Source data
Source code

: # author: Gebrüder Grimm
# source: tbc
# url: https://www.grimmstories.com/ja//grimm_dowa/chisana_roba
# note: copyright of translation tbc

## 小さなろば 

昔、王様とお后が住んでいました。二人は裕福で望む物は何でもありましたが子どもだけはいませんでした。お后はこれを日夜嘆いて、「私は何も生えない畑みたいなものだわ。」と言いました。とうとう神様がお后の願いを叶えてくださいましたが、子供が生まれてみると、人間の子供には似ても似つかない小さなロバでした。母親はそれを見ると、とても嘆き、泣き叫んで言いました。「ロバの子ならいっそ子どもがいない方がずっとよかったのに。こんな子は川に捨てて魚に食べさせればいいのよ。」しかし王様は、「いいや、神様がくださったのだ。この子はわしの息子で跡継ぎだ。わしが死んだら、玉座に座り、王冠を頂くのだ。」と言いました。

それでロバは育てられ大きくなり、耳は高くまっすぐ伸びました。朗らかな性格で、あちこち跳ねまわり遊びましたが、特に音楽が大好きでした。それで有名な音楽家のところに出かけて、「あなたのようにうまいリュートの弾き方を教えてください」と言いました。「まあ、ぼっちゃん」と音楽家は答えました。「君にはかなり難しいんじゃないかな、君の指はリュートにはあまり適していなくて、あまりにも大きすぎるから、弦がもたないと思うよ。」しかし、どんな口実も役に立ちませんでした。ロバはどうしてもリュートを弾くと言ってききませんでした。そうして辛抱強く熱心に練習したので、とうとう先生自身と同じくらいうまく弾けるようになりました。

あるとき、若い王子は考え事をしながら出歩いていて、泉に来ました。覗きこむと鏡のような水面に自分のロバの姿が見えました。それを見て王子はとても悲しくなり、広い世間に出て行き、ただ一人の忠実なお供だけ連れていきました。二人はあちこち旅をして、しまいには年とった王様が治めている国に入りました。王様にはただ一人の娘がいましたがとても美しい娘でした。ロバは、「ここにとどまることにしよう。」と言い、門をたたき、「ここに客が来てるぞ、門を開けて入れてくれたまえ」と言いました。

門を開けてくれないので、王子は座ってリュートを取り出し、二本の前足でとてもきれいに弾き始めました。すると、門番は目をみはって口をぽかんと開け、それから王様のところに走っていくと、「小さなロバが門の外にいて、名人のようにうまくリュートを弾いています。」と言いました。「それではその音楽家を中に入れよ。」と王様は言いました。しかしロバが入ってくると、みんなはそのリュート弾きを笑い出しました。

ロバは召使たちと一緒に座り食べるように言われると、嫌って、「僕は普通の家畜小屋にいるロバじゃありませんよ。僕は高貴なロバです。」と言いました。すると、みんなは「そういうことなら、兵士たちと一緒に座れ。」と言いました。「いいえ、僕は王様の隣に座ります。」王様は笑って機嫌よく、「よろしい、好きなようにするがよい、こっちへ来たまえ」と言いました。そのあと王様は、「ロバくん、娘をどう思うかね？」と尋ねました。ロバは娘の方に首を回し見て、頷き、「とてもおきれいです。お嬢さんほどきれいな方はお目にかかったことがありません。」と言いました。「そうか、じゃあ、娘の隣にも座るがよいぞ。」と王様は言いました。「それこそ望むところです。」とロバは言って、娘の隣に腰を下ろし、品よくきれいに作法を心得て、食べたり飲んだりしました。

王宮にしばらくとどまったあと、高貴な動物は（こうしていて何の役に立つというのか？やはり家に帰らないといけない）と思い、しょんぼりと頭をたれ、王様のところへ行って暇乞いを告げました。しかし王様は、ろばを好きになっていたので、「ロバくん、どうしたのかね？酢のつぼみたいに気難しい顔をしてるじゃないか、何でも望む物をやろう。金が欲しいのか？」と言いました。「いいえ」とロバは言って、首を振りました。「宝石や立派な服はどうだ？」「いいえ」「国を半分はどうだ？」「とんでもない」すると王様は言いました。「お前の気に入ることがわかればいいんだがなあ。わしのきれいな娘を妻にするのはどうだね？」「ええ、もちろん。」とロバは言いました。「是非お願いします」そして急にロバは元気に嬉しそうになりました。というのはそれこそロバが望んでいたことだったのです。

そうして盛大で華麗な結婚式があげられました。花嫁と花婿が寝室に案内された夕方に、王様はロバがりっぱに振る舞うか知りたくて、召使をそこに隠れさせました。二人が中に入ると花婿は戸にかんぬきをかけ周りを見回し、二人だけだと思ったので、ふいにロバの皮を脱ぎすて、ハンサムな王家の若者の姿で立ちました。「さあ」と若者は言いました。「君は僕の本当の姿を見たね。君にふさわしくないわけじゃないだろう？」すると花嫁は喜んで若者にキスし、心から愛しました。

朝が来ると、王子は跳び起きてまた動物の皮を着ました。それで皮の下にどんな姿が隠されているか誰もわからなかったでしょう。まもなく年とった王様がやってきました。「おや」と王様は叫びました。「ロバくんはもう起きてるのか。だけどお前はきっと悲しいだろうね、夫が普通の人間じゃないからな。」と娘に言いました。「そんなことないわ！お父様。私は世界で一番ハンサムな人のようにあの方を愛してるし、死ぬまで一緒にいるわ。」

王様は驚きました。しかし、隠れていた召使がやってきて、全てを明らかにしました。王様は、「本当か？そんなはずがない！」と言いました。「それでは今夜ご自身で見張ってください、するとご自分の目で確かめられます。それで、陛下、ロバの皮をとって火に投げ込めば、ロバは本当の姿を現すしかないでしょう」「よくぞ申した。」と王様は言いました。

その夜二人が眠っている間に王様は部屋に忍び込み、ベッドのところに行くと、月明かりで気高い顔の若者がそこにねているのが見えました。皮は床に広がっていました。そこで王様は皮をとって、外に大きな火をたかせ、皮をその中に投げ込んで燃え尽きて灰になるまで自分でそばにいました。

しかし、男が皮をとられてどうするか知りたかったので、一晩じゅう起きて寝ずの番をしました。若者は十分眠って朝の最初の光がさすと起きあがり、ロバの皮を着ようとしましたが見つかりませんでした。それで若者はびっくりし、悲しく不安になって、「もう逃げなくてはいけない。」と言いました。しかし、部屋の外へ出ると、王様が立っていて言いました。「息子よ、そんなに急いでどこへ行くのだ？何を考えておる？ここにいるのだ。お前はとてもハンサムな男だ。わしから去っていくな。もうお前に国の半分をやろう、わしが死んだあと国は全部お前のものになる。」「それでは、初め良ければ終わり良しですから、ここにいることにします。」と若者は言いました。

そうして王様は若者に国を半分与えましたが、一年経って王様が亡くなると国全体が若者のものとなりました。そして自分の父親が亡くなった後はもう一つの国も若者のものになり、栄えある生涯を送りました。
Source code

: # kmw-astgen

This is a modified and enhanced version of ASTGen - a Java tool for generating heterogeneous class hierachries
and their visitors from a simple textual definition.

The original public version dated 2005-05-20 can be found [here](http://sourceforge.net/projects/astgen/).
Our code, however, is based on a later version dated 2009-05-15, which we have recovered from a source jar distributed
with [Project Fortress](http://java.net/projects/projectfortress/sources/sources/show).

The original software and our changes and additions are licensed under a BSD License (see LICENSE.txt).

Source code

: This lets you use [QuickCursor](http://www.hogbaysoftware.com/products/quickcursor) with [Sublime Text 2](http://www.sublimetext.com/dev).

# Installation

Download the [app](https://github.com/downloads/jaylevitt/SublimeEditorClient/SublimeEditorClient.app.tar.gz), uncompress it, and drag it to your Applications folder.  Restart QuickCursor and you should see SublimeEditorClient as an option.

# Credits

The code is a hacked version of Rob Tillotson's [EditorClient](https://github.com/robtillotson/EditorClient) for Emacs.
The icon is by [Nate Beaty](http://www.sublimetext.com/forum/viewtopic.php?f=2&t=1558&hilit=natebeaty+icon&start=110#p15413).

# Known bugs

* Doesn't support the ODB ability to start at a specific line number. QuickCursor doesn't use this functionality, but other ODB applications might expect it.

(Work task)
Which lines run from the one holding "そうして盛大で華麗な結婚式が" through the one holding "朝が来ると、王子は跳び起きて" in the records above? Repeat them exactly, both included, and nothing more.

(Answer box)
そうして盛大で華麗な結婚式があげられました。花嫁と花婿が寝室に案内された夕方に、王様はロバがりっぱに振る舞うか知りたくて、召使をそこに隠れさせました。二人が中に入ると花婿は戸にかんぬきをかけ周りを見回し、二人だけだと思ったので、ふいにロバの皮を脱ぎすて、ハンサムな王家の若者の姿で立ちました。「さあ」と若者は言いました。「君は僕の本当の姿を見たね。君にふさわしくないわけじゃないだろう？」すると花嫁は喜んで若者にキスし、心から愛しました。

朝が来ると、王子は跳び起きてまた動物の皮を着ました。それで皮の下にどんな姿が隠されているか誰もわからなかったでしょう。まもなく年とった王様がやってきました。「おや」と王様は叫びました。「ロバくんはもう起きてるのか。だけどお前はきっと悲しいだろうね、夫が普通の人間じゃないからな。」と娘に言いました。「そんなことないわ！お父様。私は世界で一番ハンサムな人のようにあの方を愛してるし、死ぬまで一緒にいるわ。」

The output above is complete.